Well, it’s not that simple. The testing showed different combinations of these traits produced a variety of results in different consumer goods categories. Products that were tied to personal preferences and had a lot of market competition like soda, pizza, or coffee, benefited from an out-of-the-ordinary approach. When the products tested were functional like detergents or body lotion, unorthodox approaches were less effective.

To make it even more complex, the study showed increasing levels of creativity in traditionally low-creativity categories can sometimes pay off. I’ve experienced this myself when we started working on the GEICO campaign more than 25 years ago. At the time the insurance category rarely used humor in their advertising. When we decided to exclusively use humor in the GEICO campaign in the mid ‘90s, it stood out and ad recall was off the charts. More importantly, it really got the phones ringing.

But, in a recent campaign I did for a local family pizza chain, we tried some rather edgy television spots and got enough complaints that the client decided to pull them off the air. Head scratcher, right? How do we know when to put on the creativity hat or when to put it on the shelf?

What Does Big Data Have to Do with All This?

Knowing who wants what kind of message for what kind of product or service is the secret formula everyone wants. That’s why research is more important than ever. But wait. “Big data” has often been thought of as the enemy of creativity. Creative professionals have always preferred to rely on intuition and artistic taste combined with trendiness. And let’s face it, we’re just funnier than everyone else.

Despite all our delusions, an interesting and necessary marriage of strategy and creativity has become the norm for effective work. A 2017 The Drum article entitled “The Science of Creativity in Advertising” concluded that data like predictive analytics can unlock creative potential.

“At the heart of it all, advertising creativity remains a key element in the success of ad campaigns. Data and technology aren’t meant to take over the process. Rather, they have the potential to make creatives smarter and perform better.”

I recently sat down with Zion & Zion’s VP of Strategy, Peter Juergens to pick his brain on this subject over some mediocre sushi. Peter is an interesting guy. He started his impressive ad career on the creative side and switched over to strategy 12 years ago which is why I sought out his unique two-sided perspective.

I asked him to identify the potential friction point between data-driven work and creative-driven work. His response was that there traditionally isn’t enough friction between the two. Strategy and creative are often developed in isolation. There should be friction because creative and strategy should be rubbing against each other throughout the whole process. (No jokes please.)

Then I asked him what it looks like when creative and data driven strategy work in harmony? He described it as “progressive excitement.” Each person that touches it gets excited, from the alpha moment all the way through the consumer.

Wow! That sure sounds like creative work to me. Sign me up.

What’s Next?

So, it brings us back to the question at hand. Is creative advertising more effective? Yes or no?

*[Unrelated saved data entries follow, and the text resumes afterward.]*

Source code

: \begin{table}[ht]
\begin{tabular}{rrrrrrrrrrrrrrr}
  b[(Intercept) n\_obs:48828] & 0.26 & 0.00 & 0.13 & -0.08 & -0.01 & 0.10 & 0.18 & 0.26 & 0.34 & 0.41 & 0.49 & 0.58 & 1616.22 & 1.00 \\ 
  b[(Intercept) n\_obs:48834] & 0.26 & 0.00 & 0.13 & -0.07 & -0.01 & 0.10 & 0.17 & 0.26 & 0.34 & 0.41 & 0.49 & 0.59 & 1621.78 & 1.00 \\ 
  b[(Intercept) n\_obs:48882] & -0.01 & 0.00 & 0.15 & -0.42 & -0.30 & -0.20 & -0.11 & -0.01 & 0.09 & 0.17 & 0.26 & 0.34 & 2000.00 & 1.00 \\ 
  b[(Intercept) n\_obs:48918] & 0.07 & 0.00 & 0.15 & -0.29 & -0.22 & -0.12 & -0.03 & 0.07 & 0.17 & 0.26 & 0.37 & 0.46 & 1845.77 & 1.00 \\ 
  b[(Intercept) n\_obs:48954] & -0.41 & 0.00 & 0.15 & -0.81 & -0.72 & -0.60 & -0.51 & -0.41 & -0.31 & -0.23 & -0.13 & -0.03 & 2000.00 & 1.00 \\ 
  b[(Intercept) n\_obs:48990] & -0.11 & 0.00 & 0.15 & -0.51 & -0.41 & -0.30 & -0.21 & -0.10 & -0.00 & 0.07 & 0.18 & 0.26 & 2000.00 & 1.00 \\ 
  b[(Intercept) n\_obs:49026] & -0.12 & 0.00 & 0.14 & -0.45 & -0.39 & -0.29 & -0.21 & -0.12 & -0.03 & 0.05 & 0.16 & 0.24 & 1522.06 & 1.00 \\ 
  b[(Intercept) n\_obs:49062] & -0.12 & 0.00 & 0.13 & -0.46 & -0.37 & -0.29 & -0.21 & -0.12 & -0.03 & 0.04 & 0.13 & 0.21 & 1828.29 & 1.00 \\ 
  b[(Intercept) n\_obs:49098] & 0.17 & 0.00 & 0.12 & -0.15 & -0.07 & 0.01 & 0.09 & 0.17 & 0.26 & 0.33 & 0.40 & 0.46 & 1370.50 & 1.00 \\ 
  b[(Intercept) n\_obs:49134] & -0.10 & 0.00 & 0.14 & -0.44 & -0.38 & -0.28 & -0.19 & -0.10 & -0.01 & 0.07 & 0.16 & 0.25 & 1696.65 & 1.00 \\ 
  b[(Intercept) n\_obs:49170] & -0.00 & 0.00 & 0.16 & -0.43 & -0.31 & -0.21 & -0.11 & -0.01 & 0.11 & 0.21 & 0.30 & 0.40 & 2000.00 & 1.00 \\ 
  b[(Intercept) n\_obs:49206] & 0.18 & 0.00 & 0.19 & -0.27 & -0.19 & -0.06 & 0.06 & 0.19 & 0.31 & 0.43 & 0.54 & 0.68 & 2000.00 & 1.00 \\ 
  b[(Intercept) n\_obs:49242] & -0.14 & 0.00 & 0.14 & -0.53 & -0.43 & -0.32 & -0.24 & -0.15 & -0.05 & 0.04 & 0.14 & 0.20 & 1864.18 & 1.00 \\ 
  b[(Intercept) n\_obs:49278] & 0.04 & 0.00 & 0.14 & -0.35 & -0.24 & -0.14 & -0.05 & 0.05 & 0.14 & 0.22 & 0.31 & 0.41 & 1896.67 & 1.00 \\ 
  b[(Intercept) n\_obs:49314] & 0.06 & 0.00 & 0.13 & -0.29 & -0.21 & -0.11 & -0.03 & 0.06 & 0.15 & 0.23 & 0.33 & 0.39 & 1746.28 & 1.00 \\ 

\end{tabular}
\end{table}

Ask Stephan Vogel, Ogilvy & Mather Germany’s Chief Creative Officer: “Nothing is more efficient than creative advertising. Creative advertising is more memorable, longer lasting, works with less media spending, and builds a fan community… faster.”

Amen.

But wait. We’ve already decided and seen that creative work isn’t always effective or appropriate. Sometimes relying on intelligent messaging and the factual approach is better.

Well, here’s the real insight. Our job isn’t easy. It never has been. Now more than ever advertising is bombarded by change, struggling to figure out how to sell products on mobile devices, how to reach a younger generation who specialize in avoiding ads, and how to capture consumer attention in media space more cluttered than ever.

We need to consider every brand and every project as unique and original. Special. Each deserve the right approach and the right voice. We can only do this when we consider all the intelligent and appropriate factors at our disposal.

So maybe we can put this debate that has raged for decades to rest and agree it’s all “creative work” when it’s smart, strategic, and works.